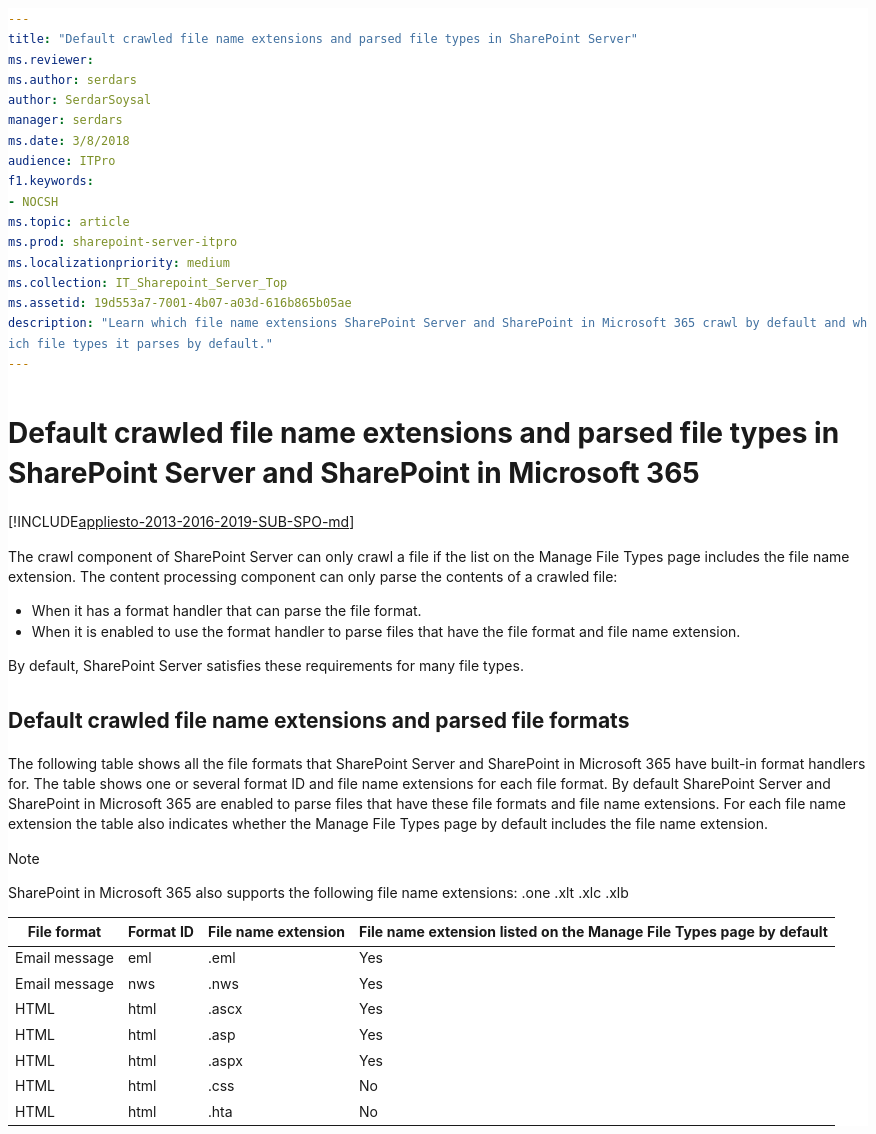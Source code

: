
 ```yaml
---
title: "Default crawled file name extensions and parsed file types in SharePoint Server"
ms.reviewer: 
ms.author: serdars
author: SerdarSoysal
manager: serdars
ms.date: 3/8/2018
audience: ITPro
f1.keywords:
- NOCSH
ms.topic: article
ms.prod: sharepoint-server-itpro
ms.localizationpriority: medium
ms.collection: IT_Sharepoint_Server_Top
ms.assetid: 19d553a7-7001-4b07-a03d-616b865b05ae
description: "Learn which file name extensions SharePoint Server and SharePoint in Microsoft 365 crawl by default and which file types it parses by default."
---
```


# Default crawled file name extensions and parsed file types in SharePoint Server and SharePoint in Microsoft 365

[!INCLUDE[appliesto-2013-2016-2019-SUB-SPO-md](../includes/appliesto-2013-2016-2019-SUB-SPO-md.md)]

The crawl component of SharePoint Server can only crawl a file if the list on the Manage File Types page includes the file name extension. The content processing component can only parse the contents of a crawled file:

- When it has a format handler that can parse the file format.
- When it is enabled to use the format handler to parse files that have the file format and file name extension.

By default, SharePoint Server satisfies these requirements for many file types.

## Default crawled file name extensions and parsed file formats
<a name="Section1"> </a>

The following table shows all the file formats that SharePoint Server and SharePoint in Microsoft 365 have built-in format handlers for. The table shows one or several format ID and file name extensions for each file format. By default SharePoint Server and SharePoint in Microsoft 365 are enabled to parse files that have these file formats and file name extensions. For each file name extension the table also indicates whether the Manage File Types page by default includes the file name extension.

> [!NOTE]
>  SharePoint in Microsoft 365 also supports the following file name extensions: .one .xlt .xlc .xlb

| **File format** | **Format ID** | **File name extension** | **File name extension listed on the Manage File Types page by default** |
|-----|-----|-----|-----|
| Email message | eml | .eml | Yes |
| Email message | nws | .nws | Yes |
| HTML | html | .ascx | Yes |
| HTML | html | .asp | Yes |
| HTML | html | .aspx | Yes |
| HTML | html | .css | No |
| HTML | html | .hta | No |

Assignment
Please give a word-for-word repetition of the lines from the one containing "html | .aspx | Yes |" through the last line of the data above, including both, and nothing besides.

Written response
| HTML | html | .aspx | Yes |
| HTML | html | .css | No |
| HTML | html | .hta | No |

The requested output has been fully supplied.